[WORK TASK] Using the data below, return the stretch from the line that contains "2006-01-01T00:00:00.000Z | تقریباً" through the line that contains "2002-01-01T00:00:00.000Z | تقریباً", both included, exactly as it stands and nothing beyond it.

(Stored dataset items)
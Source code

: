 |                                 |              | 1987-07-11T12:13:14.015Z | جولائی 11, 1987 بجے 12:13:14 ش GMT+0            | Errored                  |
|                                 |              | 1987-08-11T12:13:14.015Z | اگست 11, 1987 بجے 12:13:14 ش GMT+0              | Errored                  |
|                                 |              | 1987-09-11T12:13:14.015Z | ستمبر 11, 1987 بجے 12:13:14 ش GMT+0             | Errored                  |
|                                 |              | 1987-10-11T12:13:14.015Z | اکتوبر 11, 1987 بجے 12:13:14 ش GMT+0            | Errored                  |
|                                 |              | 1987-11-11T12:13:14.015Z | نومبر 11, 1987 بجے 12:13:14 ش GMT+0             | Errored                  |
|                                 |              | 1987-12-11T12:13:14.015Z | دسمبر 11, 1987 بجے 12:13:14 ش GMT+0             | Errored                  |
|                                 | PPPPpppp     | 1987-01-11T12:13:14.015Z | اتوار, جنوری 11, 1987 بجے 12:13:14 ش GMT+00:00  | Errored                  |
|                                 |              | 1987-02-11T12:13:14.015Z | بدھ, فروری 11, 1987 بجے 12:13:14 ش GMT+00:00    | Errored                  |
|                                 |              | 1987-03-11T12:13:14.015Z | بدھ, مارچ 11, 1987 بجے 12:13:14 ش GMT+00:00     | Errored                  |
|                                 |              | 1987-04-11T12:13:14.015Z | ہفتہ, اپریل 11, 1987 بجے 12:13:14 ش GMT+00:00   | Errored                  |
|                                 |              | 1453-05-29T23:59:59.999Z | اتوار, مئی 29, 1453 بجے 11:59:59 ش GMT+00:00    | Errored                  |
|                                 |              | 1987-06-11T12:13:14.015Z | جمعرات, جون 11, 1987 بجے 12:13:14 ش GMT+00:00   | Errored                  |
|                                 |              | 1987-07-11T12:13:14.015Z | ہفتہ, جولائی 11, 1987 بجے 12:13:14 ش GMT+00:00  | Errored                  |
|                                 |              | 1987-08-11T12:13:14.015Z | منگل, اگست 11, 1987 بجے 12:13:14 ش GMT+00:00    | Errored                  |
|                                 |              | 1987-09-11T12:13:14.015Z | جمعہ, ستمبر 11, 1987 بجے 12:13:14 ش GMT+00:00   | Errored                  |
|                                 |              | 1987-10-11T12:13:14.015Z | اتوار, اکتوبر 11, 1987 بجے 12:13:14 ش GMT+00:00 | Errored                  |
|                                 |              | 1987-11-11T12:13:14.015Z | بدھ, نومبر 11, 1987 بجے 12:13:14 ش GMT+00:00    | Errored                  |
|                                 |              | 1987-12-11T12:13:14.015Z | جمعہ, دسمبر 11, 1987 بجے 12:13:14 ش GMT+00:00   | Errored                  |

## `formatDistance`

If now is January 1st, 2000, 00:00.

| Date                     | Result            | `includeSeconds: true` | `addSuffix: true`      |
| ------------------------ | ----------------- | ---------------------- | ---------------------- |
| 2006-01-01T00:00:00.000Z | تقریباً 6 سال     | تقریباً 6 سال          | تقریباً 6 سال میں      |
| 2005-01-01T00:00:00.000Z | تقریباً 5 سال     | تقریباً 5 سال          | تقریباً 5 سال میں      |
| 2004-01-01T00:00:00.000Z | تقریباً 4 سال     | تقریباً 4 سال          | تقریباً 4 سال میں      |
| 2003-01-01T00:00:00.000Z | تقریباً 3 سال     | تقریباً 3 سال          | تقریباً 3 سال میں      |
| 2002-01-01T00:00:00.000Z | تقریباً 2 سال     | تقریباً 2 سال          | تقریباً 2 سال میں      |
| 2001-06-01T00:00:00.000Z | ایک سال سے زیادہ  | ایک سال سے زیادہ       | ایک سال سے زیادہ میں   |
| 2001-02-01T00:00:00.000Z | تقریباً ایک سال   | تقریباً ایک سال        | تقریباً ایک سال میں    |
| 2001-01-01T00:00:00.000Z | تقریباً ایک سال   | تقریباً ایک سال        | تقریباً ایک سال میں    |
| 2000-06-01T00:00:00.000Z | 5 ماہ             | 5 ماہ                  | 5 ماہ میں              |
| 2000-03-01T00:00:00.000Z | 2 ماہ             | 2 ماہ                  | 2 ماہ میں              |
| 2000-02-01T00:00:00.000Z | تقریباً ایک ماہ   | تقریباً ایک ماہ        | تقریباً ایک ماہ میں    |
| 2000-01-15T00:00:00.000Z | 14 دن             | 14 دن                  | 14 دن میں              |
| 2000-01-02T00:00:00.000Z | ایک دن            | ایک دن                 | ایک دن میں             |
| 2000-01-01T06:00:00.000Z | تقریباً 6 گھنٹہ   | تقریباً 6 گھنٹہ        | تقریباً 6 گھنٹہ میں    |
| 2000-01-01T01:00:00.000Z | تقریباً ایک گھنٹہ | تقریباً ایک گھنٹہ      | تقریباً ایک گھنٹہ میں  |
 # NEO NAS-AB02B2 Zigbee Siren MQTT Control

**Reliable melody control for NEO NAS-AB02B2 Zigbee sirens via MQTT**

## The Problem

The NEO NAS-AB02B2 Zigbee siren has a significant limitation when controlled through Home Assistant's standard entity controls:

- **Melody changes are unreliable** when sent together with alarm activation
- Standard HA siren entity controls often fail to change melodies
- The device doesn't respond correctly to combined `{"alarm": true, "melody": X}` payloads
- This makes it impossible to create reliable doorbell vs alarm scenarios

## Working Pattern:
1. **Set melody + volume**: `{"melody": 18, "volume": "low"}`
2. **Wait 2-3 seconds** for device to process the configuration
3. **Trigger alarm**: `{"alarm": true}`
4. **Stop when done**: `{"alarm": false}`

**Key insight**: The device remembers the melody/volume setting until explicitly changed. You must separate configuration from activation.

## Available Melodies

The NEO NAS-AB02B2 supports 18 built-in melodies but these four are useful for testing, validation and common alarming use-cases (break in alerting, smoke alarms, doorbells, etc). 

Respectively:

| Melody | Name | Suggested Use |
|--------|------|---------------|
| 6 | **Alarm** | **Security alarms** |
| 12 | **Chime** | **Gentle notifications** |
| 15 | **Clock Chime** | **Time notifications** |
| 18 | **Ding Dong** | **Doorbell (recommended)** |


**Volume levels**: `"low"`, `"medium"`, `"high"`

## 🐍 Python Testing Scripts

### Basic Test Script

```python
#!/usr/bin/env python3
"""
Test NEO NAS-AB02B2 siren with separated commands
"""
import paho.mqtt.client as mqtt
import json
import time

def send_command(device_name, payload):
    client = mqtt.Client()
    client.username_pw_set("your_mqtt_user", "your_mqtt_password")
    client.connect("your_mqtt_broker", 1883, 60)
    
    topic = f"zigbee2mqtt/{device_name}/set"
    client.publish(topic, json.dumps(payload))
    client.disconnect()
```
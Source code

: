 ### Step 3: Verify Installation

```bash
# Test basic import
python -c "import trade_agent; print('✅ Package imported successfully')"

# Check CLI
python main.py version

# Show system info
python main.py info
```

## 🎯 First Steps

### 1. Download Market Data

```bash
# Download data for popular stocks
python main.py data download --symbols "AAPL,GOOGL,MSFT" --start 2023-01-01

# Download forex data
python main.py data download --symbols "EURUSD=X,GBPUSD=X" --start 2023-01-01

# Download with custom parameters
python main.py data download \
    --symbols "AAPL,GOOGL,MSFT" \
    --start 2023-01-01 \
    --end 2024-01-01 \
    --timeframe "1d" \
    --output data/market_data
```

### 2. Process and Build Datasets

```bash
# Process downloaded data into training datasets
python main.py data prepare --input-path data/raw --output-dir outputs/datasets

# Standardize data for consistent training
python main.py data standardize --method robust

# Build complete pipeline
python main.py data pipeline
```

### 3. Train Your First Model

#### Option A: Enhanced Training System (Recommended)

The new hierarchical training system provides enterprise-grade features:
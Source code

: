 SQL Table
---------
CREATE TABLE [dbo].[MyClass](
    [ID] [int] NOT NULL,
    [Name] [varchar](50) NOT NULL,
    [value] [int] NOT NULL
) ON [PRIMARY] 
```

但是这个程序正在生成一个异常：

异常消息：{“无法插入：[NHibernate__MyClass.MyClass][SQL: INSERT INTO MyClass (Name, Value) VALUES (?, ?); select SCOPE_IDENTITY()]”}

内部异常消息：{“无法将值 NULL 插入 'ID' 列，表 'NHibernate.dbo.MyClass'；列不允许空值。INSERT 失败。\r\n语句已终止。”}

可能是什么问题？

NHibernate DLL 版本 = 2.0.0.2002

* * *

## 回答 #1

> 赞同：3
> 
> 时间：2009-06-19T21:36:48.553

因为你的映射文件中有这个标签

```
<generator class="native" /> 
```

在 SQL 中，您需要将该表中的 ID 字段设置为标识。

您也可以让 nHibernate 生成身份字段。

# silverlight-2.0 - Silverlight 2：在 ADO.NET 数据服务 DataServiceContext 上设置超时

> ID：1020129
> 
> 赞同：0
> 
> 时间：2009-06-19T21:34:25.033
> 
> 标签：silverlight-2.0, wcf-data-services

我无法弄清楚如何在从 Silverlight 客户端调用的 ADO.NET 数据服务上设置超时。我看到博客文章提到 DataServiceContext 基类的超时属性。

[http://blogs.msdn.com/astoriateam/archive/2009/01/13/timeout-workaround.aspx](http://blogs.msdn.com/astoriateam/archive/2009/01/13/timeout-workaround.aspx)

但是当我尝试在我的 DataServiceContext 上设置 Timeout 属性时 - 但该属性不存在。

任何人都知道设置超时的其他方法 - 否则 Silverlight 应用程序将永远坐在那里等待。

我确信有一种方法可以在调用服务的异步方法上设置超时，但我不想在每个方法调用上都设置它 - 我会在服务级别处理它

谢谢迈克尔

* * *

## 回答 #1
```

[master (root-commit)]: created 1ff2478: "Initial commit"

[WRITTEN ANSWER]
| 2006-01-01T00:00:00.000Z | تقریباً 6 سال     | تقریباً 6 سال          | تقریباً 6 سال میں      |
| 2005-01-01T00:00:00.000Z | تقریباً 5 سال     | تقریباً 5 سال          | تقریباً 5 سال میں      |
| 2004-01-01T00:00:00.000Z | تقریباً 4 سال     | تقریباً 4 سال          | تقریباً 4 سال میں      |
| 2003-01-01T00:00:00.000Z | تقریباً 3 سال     | تقریباً 3 سال          | تقریباً 3 سال میں      |
| 2002-01-01T00:00:00.000Z | تقریباً 2 سال     | تقریباً 2 سال          | تقریباً 2 سال میں      |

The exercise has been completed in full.